Work task: Your output must be a faithful copy of the listing underneath.

▽

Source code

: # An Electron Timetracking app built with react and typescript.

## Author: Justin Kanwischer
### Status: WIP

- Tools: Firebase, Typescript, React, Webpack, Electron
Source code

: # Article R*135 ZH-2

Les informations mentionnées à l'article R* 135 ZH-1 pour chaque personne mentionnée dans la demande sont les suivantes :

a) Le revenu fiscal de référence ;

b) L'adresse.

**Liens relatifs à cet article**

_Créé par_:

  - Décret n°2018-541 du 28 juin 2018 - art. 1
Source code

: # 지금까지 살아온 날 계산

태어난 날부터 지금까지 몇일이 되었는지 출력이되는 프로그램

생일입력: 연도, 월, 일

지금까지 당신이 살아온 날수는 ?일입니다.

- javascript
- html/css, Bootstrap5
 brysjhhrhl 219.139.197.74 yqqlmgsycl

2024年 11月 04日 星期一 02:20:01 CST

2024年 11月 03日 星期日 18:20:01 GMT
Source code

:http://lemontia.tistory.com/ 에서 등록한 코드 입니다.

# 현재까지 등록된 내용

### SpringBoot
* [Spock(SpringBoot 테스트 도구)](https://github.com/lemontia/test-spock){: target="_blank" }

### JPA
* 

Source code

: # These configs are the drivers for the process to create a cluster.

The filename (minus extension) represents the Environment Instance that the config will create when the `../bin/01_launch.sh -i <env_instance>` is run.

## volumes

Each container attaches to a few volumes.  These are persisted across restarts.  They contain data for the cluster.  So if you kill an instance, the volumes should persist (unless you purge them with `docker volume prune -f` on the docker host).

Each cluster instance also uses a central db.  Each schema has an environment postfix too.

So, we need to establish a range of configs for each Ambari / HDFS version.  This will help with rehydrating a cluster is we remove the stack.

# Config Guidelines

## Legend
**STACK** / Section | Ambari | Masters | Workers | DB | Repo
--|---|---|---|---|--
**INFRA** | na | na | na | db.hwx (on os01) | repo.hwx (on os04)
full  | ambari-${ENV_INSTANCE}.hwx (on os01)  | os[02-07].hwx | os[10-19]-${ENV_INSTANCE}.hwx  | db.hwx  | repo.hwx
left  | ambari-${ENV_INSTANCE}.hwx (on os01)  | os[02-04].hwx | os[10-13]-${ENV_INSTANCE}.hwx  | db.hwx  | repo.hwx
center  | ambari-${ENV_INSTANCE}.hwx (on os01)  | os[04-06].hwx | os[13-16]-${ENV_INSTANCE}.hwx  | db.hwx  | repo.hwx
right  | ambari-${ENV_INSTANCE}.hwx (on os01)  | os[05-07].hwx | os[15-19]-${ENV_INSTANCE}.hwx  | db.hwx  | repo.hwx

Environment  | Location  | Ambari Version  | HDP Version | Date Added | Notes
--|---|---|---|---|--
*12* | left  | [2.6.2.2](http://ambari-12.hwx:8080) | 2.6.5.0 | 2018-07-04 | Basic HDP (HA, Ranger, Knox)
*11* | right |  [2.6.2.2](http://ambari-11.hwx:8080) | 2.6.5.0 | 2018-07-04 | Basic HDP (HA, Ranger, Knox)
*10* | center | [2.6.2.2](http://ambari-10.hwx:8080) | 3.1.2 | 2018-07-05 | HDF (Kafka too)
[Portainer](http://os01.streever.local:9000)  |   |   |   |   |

△

Answer box:
Source code

: # An Electron Timetracking app built with react and typescript.

## Author: Justin Kanwischer
### Status: WIP

- Tools: Firebase, Typescript, React, Webpack, Electron
Source code

: # Article R*135 ZH-2

Les informations mentionnées à l'article R* 135 ZH-1 pour chaque personne mentionnée dans la demande sont les suivantes :

a) Le revenu fiscal de référence ;

b) L'adresse.

**Liens relatifs à cet article**

_Créé par_:

  - Décret n°2018-541 du 28 juin 2018 - art. 1
Source code

: # 지금까지 살아온 날 계산

태어난 날부터 지금까지 몇일이 되었는지 출력이되는 프로그램

생일입력: 연도, 월, 일

지금까지 당신이 살아온 날수는 ?일입니다.

- javascript
- html/css, Bootstrap5
 brysjhhrhl 219.139.197.74 yqqlmgsycl

2024年 11月 04日 星期一 02:20:01 CST

2024年 11月 03日 星期日 18:20:01 GMT
Source code

:http://lemontia.tistory.com/ 에서 등록한 코드 입니다.

# 현재까지 등록된 내용

### SpringBoot
* [Spock(SpringBoot 테스트 도구)](https://github.com/lemontia/test-spock){: target="_blank" }

### JPA
* 

Source code

: # These configs are the drivers for the process to create a cluster.

The filename (minus extension) represents the Environment Instance that the config will create when the `../bin/01_launch.sh -i <env_instance>` is run.

## volumes

Each container attaches to a few volumes.  These are persisted across restarts.  They contain data for the cluster.  So if you kill an instance, the volumes should persist (unless you purge them with `docker volume prune -f` on the docker host).

Each cluster instance also uses a central db.  Each schema has an environment postfix too.

So, we need to establish a range of configs for each Ambari / HDFS version.  This will help with rehydrating a cluster is we remove the stack.

# Config Guidelines

## Legend
**STACK** / Section | Ambari | Masters | Workers | DB | Repo
--|---|---|---|---|--
**INFRA** | na | na | na | db.hwx (on os01) | repo.hwx (on os04)
full  | ambari-${ENV_INSTANCE}.hwx (on os01)  | os[02-07].hwx | os[10-19]-${ENV_INSTANCE}.hwx  | db.hwx  | repo.hwx
left  | ambari-${ENV_INSTANCE}.hwx (on os01)  | os[02-04].hwx | os[10-13]-${ENV_INSTANCE}.hwx  | db.hwx  | repo.hwx
center  | ambari-${ENV_INSTANCE}.hwx (on os01)  | os[04-06].hwx | os[13-16]-${ENV_INSTANCE}.hwx  | db.hwx  | repo.hwx
right  | ambari-${ENV_INSTANCE}.hwx (on os01)  | os[05-07].hwx | os[15-19]-${ENV_INSTANCE}.hwx  | db.hwx  | repo.hwx

Environment  | Location  | Ambari Version  | HDP Version | Date Added | Notes
--|---|---|---|---|--
*12* | left  | [2.6.2.2](http://ambari-12.hwx:8080) | 2.6.5.0 | 2018-07-04 | Basic HDP (HA, Ranger, Knox)
*11* | right |  [2.6.2.2](http://ambari-11.hwx:8080) | 2.6.5.0 | 2018-07-04 | Basic HDP (HA, Ranger, Knox)
*10* | center | [2.6.2.2](http://ambari-10.hwx:8080) | 3.1.2 | 2018-07-05 | HDF (Kafka too)
[Portainer](http://os01.streever.local:9000)  |   |   |   |   |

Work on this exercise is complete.